▸ **PROBLEM DESCRIPTION**: Set down exactly the lines in the records below that run from the line with "From the figure" to the line with "account the load.", inclusive, and nothing more.

▸ **MATERIAL FOR THIS TASK**:
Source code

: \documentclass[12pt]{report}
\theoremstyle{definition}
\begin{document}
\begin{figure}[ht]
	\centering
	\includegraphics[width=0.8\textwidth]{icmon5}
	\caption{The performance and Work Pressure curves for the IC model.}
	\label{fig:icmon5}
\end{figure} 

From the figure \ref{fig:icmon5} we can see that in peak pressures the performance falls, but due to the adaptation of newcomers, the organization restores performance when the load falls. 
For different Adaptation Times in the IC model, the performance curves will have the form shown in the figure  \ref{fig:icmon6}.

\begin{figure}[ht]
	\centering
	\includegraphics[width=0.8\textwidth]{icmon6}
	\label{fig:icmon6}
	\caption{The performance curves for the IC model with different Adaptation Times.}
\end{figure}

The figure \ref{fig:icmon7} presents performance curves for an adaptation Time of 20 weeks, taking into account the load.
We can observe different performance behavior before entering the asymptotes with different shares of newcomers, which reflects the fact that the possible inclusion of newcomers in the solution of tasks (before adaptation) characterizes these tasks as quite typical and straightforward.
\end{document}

---

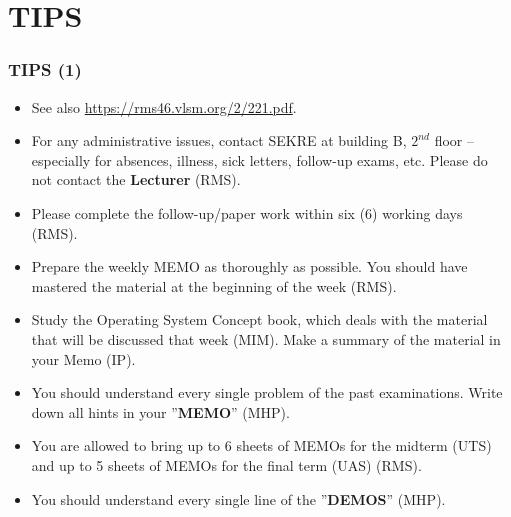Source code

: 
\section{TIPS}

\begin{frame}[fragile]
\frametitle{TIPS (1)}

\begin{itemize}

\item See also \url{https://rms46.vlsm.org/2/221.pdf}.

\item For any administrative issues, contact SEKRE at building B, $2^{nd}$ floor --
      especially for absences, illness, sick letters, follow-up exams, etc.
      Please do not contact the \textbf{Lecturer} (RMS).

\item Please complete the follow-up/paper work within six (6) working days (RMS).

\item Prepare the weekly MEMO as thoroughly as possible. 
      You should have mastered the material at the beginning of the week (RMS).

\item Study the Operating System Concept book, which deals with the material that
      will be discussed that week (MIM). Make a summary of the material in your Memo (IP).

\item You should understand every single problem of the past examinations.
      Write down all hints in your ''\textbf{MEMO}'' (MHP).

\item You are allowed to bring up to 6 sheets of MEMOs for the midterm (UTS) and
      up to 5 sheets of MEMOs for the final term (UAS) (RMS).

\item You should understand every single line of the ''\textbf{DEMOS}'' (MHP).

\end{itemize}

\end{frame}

▸ **EXERCISE ANSWER**:
From the figure \ref{fig:icmon5} we can see that in peak pressures the performance falls, but due to the adaptation of newcomers, the organization restores performance when the load falls. 
For different Adaptation Times in the IC model, the performance curves will have the form shown in the figure  \ref{fig:icmon6}.

\begin{figure}[ht]
	\centering
	\includegraphics[width=0.8\textwidth]{icmon6}
	\label{fig:icmon6}
	\caption{The performance curves for the IC model with different Adaptation Times.}
\end{figure}

The figure \ref{fig:icmon7} presents performance curves for an adaptation Time of 20 weeks, taking into account the load.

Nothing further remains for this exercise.